SELECT * FROM "monir-assignar-db"."order" limit 10;
SELECT * FROM "monir-assignar-db"."project";

Step 04: Creating a MySQL DB instance and connecting to MySQL DB instance with MySQL Workbench

  1. MySQL DB instance in AWS RDS
  2. Creating appropriate security group for inbound traffic is allowed by default
  3. Create database schema in mysql workbench using the sql script provided in the test
  4. Create a ERD using the schema by reverse engineering and adding primary and foreign keys
  5. Create a database schema using the ERD by forward engineering
  6. Create a RDS-Mysql connection in AWS Glue, add proopiuate IAM role and test the connection
  7. Create a crawler that crawl the databse schema from MySQL database
  8. Create a Glue ETL job to load data from glue datacatalogs to RDS Mysql database

AWS Glue job for ETL process to digest the provided order file into order table in an OLTP schema as shown in the ERD diagram below

MySQL-Workbench-script for creating OLTP scema in AWS RDS MySQL database instance

ERD

Step 05: Use AWS Glue DataBrew for data preparation for dimensional modelling

AWS Glue DataBrew job and recipe for data preparation for dimensional modelling

DataBrew

Step 06: AWS Glue jobs to convert this OLTP database structure to OLAP(Star/Snowflake) database structure for BI/Reporting purpose

Following Jobs have been created...

  1. AWS Glue ETL Job for creating Fact table and updating schema
  2. AWS Glue ETL Job for creating Dimention tables and updating schemas

GLUEJOB1

AWS Glue ETL Job for creating Fact table and updating schema GlueJob01Code

GLUEJOB2

AWS Glue ETL Job for creating Dimention tables and updating schemas GlueJob02Code

Step 07: Load the data from OLTP schema to OLAP schema in Redshift cluster

SQL script for creating tables with OLAP STAR SCHEMA in Redshift cluster

OLAP

  1. attached the redshift cluster with appropriate IAM role (created)
  2. create a database schema, database with the SQL file provided in this test.
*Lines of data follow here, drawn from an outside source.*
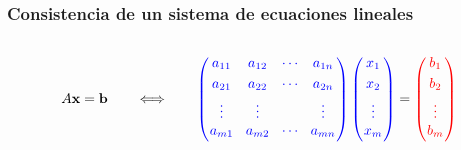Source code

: {\nologo
\begin{frame}\frametitle{Consistencia de un sistema de ecuaciones lineales}

\vspace{-3mm}

\begin{columns}[c]
	\begin{column}{1.15\textwidth}

\[
	A\mathbf{x} = \mathbf{b} 
	\qquad \Longleftrightarrow \qquad 
	{\color{blue} 
	\left(
	\begin{array}{@{\hspace{0.1\tabcolsep}}c@{\hspace{1.5\tabcolsep}}c@{\hspace{1.5\tabcolsep}}c@{\hspace{1.5\tabcolsep}}c@{\hspace{0.1\tabcolsep}}}
	a_{11} & a_{12} & \cdots & a_{1n} \\[1mm]
	a_{21} & a_{22} & \cdots & a_{2n} \\[1mm]
	\vdots & \vdots &        & \vdots \\[0mm]
	a_{m1} & a_{m2} & \cdots & a_{mn} \\[1mm]
	\end{array}
	\right)
	\left(
	\begin{array}{@{\hspace{0.1\tabcolsep}}c@{\hspace{0.1\tabcolsep}}}
	x_{1} \\[1mm]
	x_{2} \\[1mm]
	\vdots \\[0mm]
	x_{m} \\[1mm]
	\end{array}
	\right)
	}
	=
	{\color{red}
	\left(
	\begin{array}{@{\hspace{0.1\tabcolsep}}c@{\hspace{0.1\tabcolsep}}}
	b_{1} \\[1mm]
	b_{2} \\[1mm]
	\vdots \\[0mm]
	b_{m} \\[1mm]
	\end{array}
	\right)
}
\]

\vspace{1mm}


\end{column}
\end{columns}
\end{frame}}

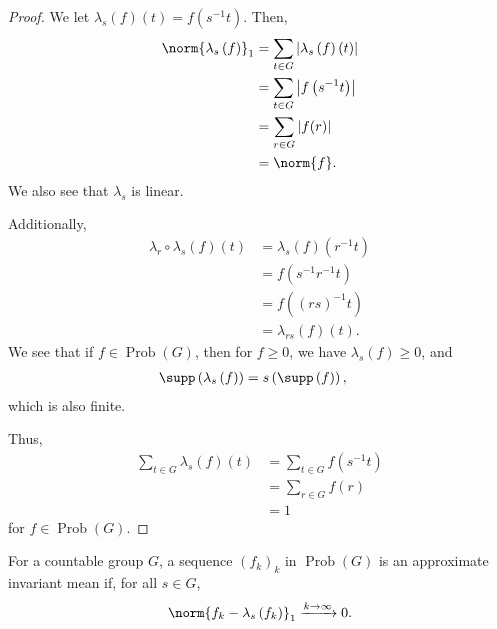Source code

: \documentclass[10pt]{mypackage}
\DeclareMathOperator{\Prob}{Prob}
\begin{document}
\begin{proof}
  We let $\lambda_{s}\left(f\right)\left(t\right) = f\left(s^{-1}t\right)$. Then,
  \begin{align*}
    \norm{\lambda_s\left(f\right)}_{1} &= \sum_{t\in G}\left\vert \lambda_s\left(f\right)\left(t\right) \right\vert\\
                                       &= \sum_{t\in G}\left\vert f\left(s^{-1}t\right) \right\vert\\
                                       &= \sum_{r\in G}\left\vert f(r) \right\vert\\
                                       &= \norm{f}.
  \end{align*}
  We also see that $\lambda_s$ is linear.\newline

  Additionally,
  \begin{align*}
    \lambda_r\circ\lambda_s\left(f\right)\left(t\right) &= \lambda_s\left(f\right)\left(r^{-1}t\right)\\
                                                        &= f\left(s^{-1}r^{-1}t\right)\\
                                                        &= f\left(\left(rs\right)^{-1}t\right)\\
                                                        &= \lambda_{rs}\left(f\right)\left(t\right).
  \end{align*}
  We see that if $f\in \Prob(G)$, then for $f\geq 0$, we have $\lambda_s\left(f\right) \geq 0$, and
  \begin{align*}
    \supp\left(\lambda_s\left(f\right)\right) &= s\left(\supp\left(f\right)\right),
  \end{align*}
  which is also finite.\newline

  Thus, 
  \begin{align*}
    \sum_{t\in G}\lambda_s\left(f\right)\left(t\right) &= \sum_{t\in G}f\left(s^{-1}t\right)\\
                                                       &= \sum_{r\in G}f(r)\\
                                                       &= 1
  \end{align*}
  for $f\in \Prob(G)$.
\end{proof}
\begin{definition}
  For a countable group $G$, a sequence $\left(f_k\right)_k$ in $\Prob(G)$ is an approximate invariant mean if, for all $s\in G$,
  \begin{align*}
    \norm{f_k - \lambda_s\left(f_k\right)}_{1}\xrightarrow{k\rightarrow\infty}0.
  \end{align*}
\end{definition}
\end{document}
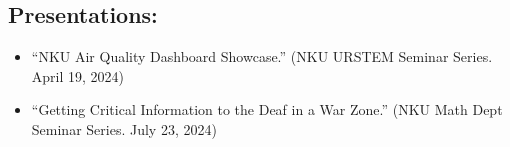 \documentclass{resume}
\begin{document}
\subsection{Presentations:}
\begin{itemize}[parsep=0.5ex]
  \item “NKU Air Quality Dashboard Showcase.” (NKU URSTEM Seminar Series. April 19, 2024)
  \item “Getting Critical Information to the Deaf in a War Zone.” (NKU Math Dept Seminar Series. July 23, 2024)
\end{itemize}


%
%
\end{document}
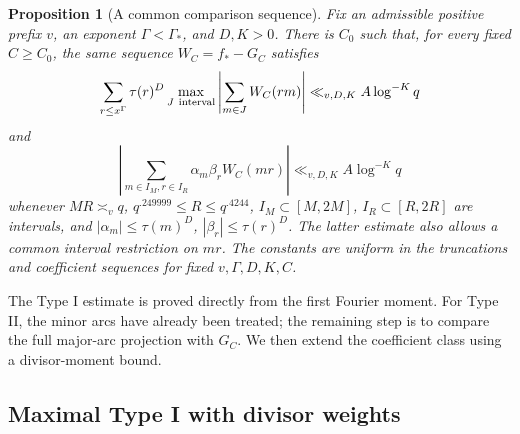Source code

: \documentclass[11pt,a4paper]{article}
\theoremstyle{paperplain}
\newtheorem{proposition}[theorem]{Proposition}
\numberwithin{equation}{section}
\begin{document}
\begin{proposition}[A common comparison sequence]\label{dec:commonmodel}
Fix an admissible positive prefix $v$, an exponent $\Gamma<\Gamma_*$,
and $D,K>0$. There is $C_0$ such that, for every fixed $C\ge C_0$,
the same sequence $W_C=f_*-G_C$ satisfies
\begin{equation}\label{dec:weightedI}
 \sum_{r\le x^\Gamma}\tau(r)^D\max_{J\ {\rm interval}}
 \left|\sum_{m\in J}W_C(rm)\right|
 \ll_{v,D,K}A\log^{-K}q
\end{equation}
and
\begin{equation}\label{dec:fullII}
 \left|\sum_{m\in I_M,r\in I_R}\alpha_m\beta_rW_C(mr)\right|
 \ll_{v,D,K}A\log^{-K}q
\end{equation}
whenever $MR\asymp_vq$, $q^{.249999}\le R\le q^{.4244}$,
$I_M\subset[M,2M]$, $I_R\subset[R,2R]$ are intervals, and
$|\alpha_m|\le\tau(m)^D$, $|\beta_r|\le\tau(r)^D$.
The latter estimate also allows a common interval restriction on $mr$.
The constants are uniform in the truncations and coefficient
sequences for fixed $v,\Gamma,D,K,C$.
\end{proposition}

The Type I estimate is proved directly from the first Fourier moment.
For Type II, the minor arcs have already been treated; the remaining
step is to compare the full major-arc projection with $G_C$.
We then extend the coefficient class using a divisor-moment bound.

\subsection{Maximal Type I with divisor weights}
\end{document}
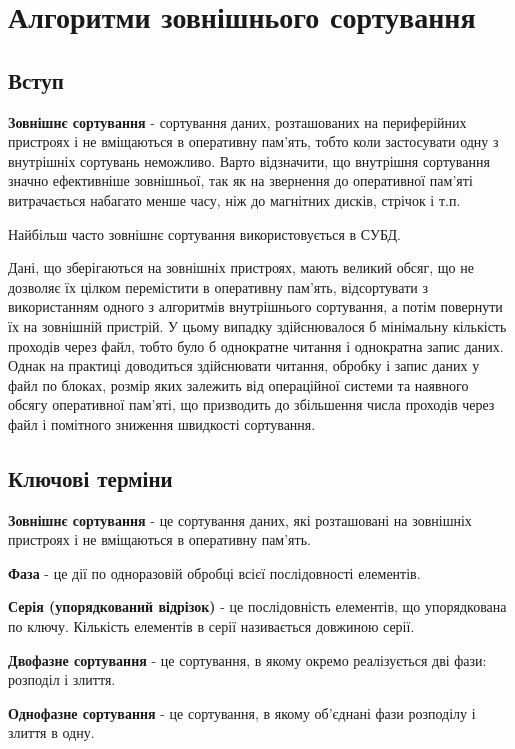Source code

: \chapter{Алгоритми зовнішнього сортування}


\nopagebreak[4]
\section{Вступ}
\nopagebreak[4]
\textbf{Зовнішнє сортування} - сортування даних, розташованих на периферійних пристроях і не вміщаються в оперативну пам'ять, тобто коли застосувати одну з внутрішніх сортувань неможливо. Варто відзначити, що внутрішня сортування значно ефективніше зовнішньої, так як на звернення до оперативної пам'яті витрачається набагато менше часу, ніж до магнітних дисків, стрічок і т.п.

Найбільш часто зовнішнє сортування використовується в СУБД.

Дані, що зберігаються на зовнішніх пристроях, мають великий обсяг, що не дозволяє їх цілком перемістити в оперативну пам'ять, відсортувати з використанням одного з алгоритмів внутрішнього сортування, а потім повернути їх на зовнішній пристрій. У цьому випадку здійснювалося б мінімальну кількість проходів через файл, тобто було б однократне читання і однократна запис даних. Однак на практиці доводиться здійснювати читання, обробку і запис даних у файл по блоках, розмір яких залежить від операційної системи та наявного обсягу оперативної пам'яті, що призводить до збільшення числа проходів через файл і помітного зниження швидкості сортування.

\section{Ключові терміни}
\nopagebreak[4]
\textbf{Зовнішнє сортування} - це сортування даних, які розташовані на зовнішніх пристроях і не вміщаються в оперативну пам'ять.

\textbf{Фаза} - це дії по одноразовій обробці всієї послідовності елементів.

\textbf{Серія (упорядкований відрізок)} - це послідовність елементів, що упорядкована по ключу. Кількість елементів в серії називається довжиною серії.

\textbf{Двофазне сортування} - це сортування, в якому окремо реалізується дві фази: розподіл і злиття. 

\textbf{Однофазне сортування} - це сортування, в якому об'єднані фази розподілу і злиття в одну.

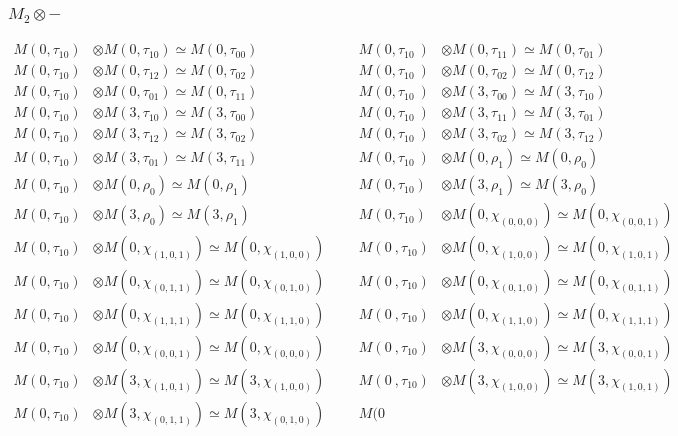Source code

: \subsubsection{$M_2\otimes -$}
\begin{align*}
M(0,\tau_{10}) &\otimes M(0,\tau_{10}) \simeq M(0,\tau_{00}) &&& M(0,\tau_{10}\
) &\otimes M(0,\tau_{11}) \simeq M(0,\tau_{01})\\
M(0,\tau_{10}) &\otimes M(0,\tau_{12}) \simeq M(0,\tau_{02}) &&& M(0,\tau_{10}\
) &\otimes M(0,\tau_{02}) \simeq M(0,\tau_{12})\\
M(0,\tau_{10}) &\otimes M(0,\tau_{01}) \simeq M(0,\tau_{11}) &&& M(0,\tau_{10}\
) &\otimes M(3,\tau_{00}) \simeq M(3,\tau_{10})\\
M(0,\tau_{10}) &\otimes M(3,\tau_{10}) \simeq M(3,\tau_{00}) &&& M(0,\tau_{10}\
) &\otimes M(3,\tau_{11}) \simeq M(3,\tau_{01})\\
M(0,\tau_{10}) &\otimes M(3,\tau_{12}) \simeq M(3,\tau_{02}) &&& M(0,\tau_{10}\
) &\otimes M(3,\tau_{02}) \simeq M(3,\tau_{12})\\
M(0,\tau_{10}) &\otimes M(3,\tau_{01}) \simeq M(3,\tau_{11}) &&& M(0,\tau_{10}\
) &\otimes M(0,\rho_{1}) \simeq M(0,\rho_{0})\\
M(0,\tau_{10}) &\otimes M(0,\rho_{0}) \simeq M(0,\rho_{1}) &&& M(0,\tau_{10}) \
&\otimes M(3,\rho_{1}) \simeq M(3,\rho_{0})\\
M(0,\tau_{10}) &\otimes M(3,\rho_{0}) \simeq M(3,\rho_{1}) &&& M(0,\tau_{10}) \
&\otimes M(0,\chi_{(0,0,0)}) \simeq M(0,\chi_{(0,0,1)})\\
M(0,\tau_{10}) &\otimes M(0,\chi_{(1,0,1)}) \simeq M(0,\chi_{(1,0,0)}) &&& M(0\
,\tau_{10}) &\otimes M(0,\chi_{(1,0,0)}) \simeq M(0,\chi_{(1,0,1)})\\
M(0,\tau_{10}) &\otimes M(0,\chi_{(0,1,1)}) \simeq M(0,\chi_{(0,1,0)}) &&& M(0\
,\tau_{10}) &\otimes M(0,\chi_{(0,1,0)}) \simeq M(0,\chi_{(0,1,1)})\\
M(0,\tau_{10}) &\otimes M(0,\chi_{(1,1,1)}) \simeq M(0,\chi_{(1,1,0)}) &&& M(0\
,\tau_{10}) &\otimes M(0,\chi_{(1,1,0)}) \simeq M(0,\chi_{(1,1,1)})\\
M(0,\tau_{10}) &\otimes M(0,\chi_{(0,0,1)}) \simeq M(0,\chi_{(0,0,0)}) &&& M(0\
,\tau_{10}) &\otimes M(3,\chi_{(0,0,0)}) \simeq M(3,\chi_{(0,0,1)})\\
M(0,\tau_{10}) &\otimes M(3,\chi_{(1,0,1)}) \simeq M(3,\chi_{(1,0,0)}) &&& M(0\
,\tau_{10}) &\otimes M(3,\chi_{(1,0,0)}) \simeq M(3,\chi_{(1,0,1)})\\
M(0,\tau_{10}) &\otimes M(3,\chi_{(0,1,1)}) \simeq M(3,\chi_{(0,1,0)}) &&& M(0\

\end{align*}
In this case provide primary and foreign key constraints in creating associated tables.
CREATE TABLE assignar_olap_db.fact_order-project 
(
order_id INT NOT NULL,
client_id BIGINT,
project_id BIGINT,
suppeliers_id INT,
user_id BIGINT,
order_active_status INT,
job_number VARCHAR(100),
po_number VARCHAR(100),
order_status_name VARCHAR(100),
order_start_date DATE,
order_end_date DATE,
order_date_created DATETIME,
order_modified_time DATETIME,
calendar_year DATETIME,
calendar_quarter DATETIME,
calendar_month DATETIME,
project_start_date DATE,
project_end_date DATE,
project_address VARCHAR(255),
project_address_geo POINT,
project_suburb VARCHAR(100),
project_state VARCHAR(50),
project_postcode VARCHAR(10),
project_active_status INT,
project_duration DATETIME,
PRIMARY KEY(order_id),
FOREIGN KEY(client_id) REFERENCES dimention_client(client_id),
FOREIGN KEY(user_id) REFERENCES dimention_user(user_id),
FOREIGN KEY(suppeliers_id) REFERENCES dimention_suppliers(suppliers_id),
  );


CREATE TABLE assignar_olap_db.dimention_user 
(
user_id	INT NOT NULL,
suburb VARCHAR(100),
state VARCHAR(50),
postcode VARCHAR(10),
employment_type	VARCHAR(50),
user_active_status VARCHAR(50),
user_modified_time DATETIME,
user_type VARCHAR(50),
user_label VARCHAR(50),
PRIMARY KEY(user_id)
);


CREATE TABLE assignar_olap_db.dimention_client 
(
client_id INT NOT NULL,
city VARCHAR(100),
postcode VARCHAR(10),
state VARCHAR(50),
client_active INT,
PRIMARY KEY(client_id)
);


CREATE TABLE assignar_olap_db.dimention_suppliers
(
suppliers_id INT NOT NULL,
city VARCHAR(100),
postcode VARCHAR(10),
state VARCHAR(50),
suppliers_active_status VARCHAR(50),
suppliers_date_added DATETIME,
suppliers_date_modified DATETIME,
suppliers_modified_time DATETIME,
PRIMARY KEY(suppliers_id)
);
  1. Using the COPY commands to load data from S3 buckets to Redshift created database
copy assignar_oltp_db.ffa_order
from 's3://assignar-test-db-bucket/upload-original-file/fact_order-project/'
iam_role 'arn:aws:iam::166809146462:role/RED'
region 'us-east-1'
delimiter ','
ignoreheader AS 1
DATEFORMAT AS 'dd/mm/yyyy'
TIMEFORMAT AS 'dd/mm/yyyy hh:mi'
csv;
  1. Start analysis data using Redshift Query Editor.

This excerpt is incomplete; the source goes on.